The delays at various stages of testing for the coronavirus are causing concern. How long can a patient referred by their GP for a test expect to wait?
GPs are reporting five to 10 days. A patient who thinks they might be infected must first ring the GP who asks them a series of questions about symptoms like cough, fever or trouble breathing.
If they decide the patient needs a test, they recommend them for a swab and send the request off electronically.
Is it the case that the problem seems to be the length of time it takes for the patient to get an appointment for the swab test?
The GP requests the appointment, but it is the HSE which then contacts the patient by phone. Many patients who rang GPs on Monday had still not received an appointment yesterday.
They are waiting to be told what testing centre they go to in order to provide a swab.
Is it correct that once a GP recommends the test for a patient they are a suspect case and must self-isolate?

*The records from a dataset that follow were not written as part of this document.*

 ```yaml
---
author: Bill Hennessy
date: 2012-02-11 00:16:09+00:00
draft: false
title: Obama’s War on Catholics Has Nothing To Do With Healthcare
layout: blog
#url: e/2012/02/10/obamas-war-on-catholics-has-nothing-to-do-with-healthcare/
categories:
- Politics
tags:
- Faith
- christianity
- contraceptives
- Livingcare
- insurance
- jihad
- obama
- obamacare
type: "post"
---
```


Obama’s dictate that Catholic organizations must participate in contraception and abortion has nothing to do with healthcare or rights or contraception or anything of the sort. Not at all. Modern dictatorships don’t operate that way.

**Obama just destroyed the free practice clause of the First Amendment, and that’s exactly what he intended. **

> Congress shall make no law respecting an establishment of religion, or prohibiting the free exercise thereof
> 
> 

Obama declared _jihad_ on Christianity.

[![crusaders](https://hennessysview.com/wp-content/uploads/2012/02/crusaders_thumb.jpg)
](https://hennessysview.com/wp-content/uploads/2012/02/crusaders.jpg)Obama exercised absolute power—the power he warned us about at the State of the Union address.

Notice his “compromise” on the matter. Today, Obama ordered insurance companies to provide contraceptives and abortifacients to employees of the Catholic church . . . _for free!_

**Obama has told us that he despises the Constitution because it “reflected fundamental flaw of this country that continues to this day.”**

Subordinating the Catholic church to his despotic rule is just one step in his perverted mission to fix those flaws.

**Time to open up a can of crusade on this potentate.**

They must self-isolate and need to guard against infecting others.
The fear is that while people are waiting for several days they may not be following the rules and infect others.
When they get an appointment and give a swab in one of the centres, they must wait up to 48 hours for lab analysis.
What are GPs saying about this?
Dr Padraig McGarry, president of the Irish Medical Organisation and a GP in Longford, said yesterday he had still not received results for patients he referred for testing on Monday.
The GP is not told of the appointment date for the patient's swab test. This is given to the patient. The GP should receive the test result after it has been analysed by a lab, he explained.
He said if a patient is positive they may need to go to hospital but most stay in their home and self-isolate. Timeframes appear to be different for the test around the country.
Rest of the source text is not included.